The existing KubeArmor log client inspired my work on the client.

  • Stanza input operator:

    Stanza is a lightweight agent log collector and forwarder based on GO developed by observIQ and donated to OpenTelemetry. Log-based receivers in opentelemetry leverage stanza to convert logs to the opentelemetry format. Let us better understand what the stanza package in opentelemetry consists of.

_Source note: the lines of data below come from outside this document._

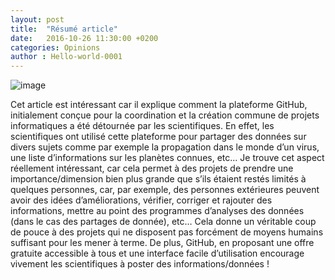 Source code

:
 ```yaml
---
layout: post
title:  "Résumé article"
date:   2016-10-26 11:30:00 +0200
categories: Opinions
author : Hello-world-0001
---
```


![image][image]

[image]:http://blog.algorithmia.com/wp-content/uploads/2016/04/github-readme-analyzer-1.png

Cet article est intéressant car il explique comment la plateforme GitHub, initialement conçue pour la coordination et la création commune de projets informatiques a été détournée par les scientifiques. En effet, les scientifiques ont utilisé cette plateforme pour partager des données sur divers sujets comme par exemple la propagation dans le monde d’un virus, une liste d’informations sur les planètes connues, etc...
Je trouve cet aspect réellement intéressant, car cela permet à des projets de prendre une importance/dimension bien plus grande que s’ils étaient restés limités à quelques personnes, car, par exemple, des personnes extérieures peuvent avoir des idées d’améliorations, vérifier, corriger et rajouter des informations, mettre au point des programmes d’analyses des données (dans le cas des partages de donnée), etc… Cela donne un véritable coup de pouce à des projets qui ne disposent pas forcément de moyens humains suffisant pour les mener à terme. De plus, GitHub, en proposant une offre gratuite accessible à tous et une interface facile d’utilisation encourage vivement les scientifiques à poster des informations/données !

Components of the OpenTelemetry Stanza Package

  • Operators

    Stanza has what is known as "operators", this represents what enables tasks to be carried out on a log stream pipeline. For example, tasks to collect logs, tasks to transform logs, tasks to output logs etc. They are of various types: input operators, parser operators, transform operators, and output operators. This document gives more details about existing operators in the package.

  • Pipeline

    The pipeline represents a component in which operators are arranged to move logs one to the other. The data structure is that of a directed graph where input or process operators are connected to output or process operators as well.

  • An adapter

    This serves as a "glue" between stanza and opentelemetry collector component. The whole point of the receiver is to convert any log format to the opentelemetry plog.Logs format. Opentelemetry leverages stanza, an existing log collector agent to carry out this conversion. Stanza in turn makes use of operators to carry out this task. The adapter creates what can be described as a generic stanza receiver which implements the necessary GOLang interface required to create an opentelemetry receiver. It also defines a "LogReceiverType" interface which individual log-based receivers implement to define their own configurations. Logs are fed into the stanza pipeline and converted to the "entry" log format using the input operator. These "log entries" come out of the pipeline using the default output operator, emitter. The emitter batches these log entries and sends them to the converter. The converter converts these batch entries to the opentelemetry plog.Logs format and sends to the consumer loop.

    The diagram below shows the general design of a log-based opentelemetry receiver leveraging stanza:

  • KubeArmor Receiver

    This implements the "logReceiver" interface from the general stanza receiver.

This design documentation explains more about the design of my solution

My internship experience.

As an LFX intern, I took the lead in my project and owned it. This is what I would like prospective interns to note. As a newbie in open source internships, I used to think that I would hold the crayon and mentors would hold my hand and then color for me but the reality is that from my experience, you hold the crayon and color then call out to your mentors if you need any help. I came up with the approach to tackle my project idea on my own and also implemented it myself as well. Thanks to my awesome mentors, I always had someone to run to when I was experiencing any doubt or had any questions. I had weekly meetings with my mentors where I kept them updated about my progress, ran over my ideas with them, and communicated any blockers to them. Apart from the weekly meetings I could also easily reach out to them on Slack and communicate any issues or update as well. All these led to a great internship experience and the successful completion of my project.

Result

I learned a lot as a result of this experience. I gained practical experience creating a component for opentelemetry and through this process, gained more insight into how these components work under the hoodie. I also learned more about kubearmor and the different kinds of logs it emits. I also delved a bit into the realm of data analysis as I learned the logQL querying language and used Grafana to create a visualization for Kubearmor logs.

In summary, I was able to create an opentelemetry kubearmor receiver and tried it out with the Loki exporter, creating a Grafana dashboard for Kubearmor logs.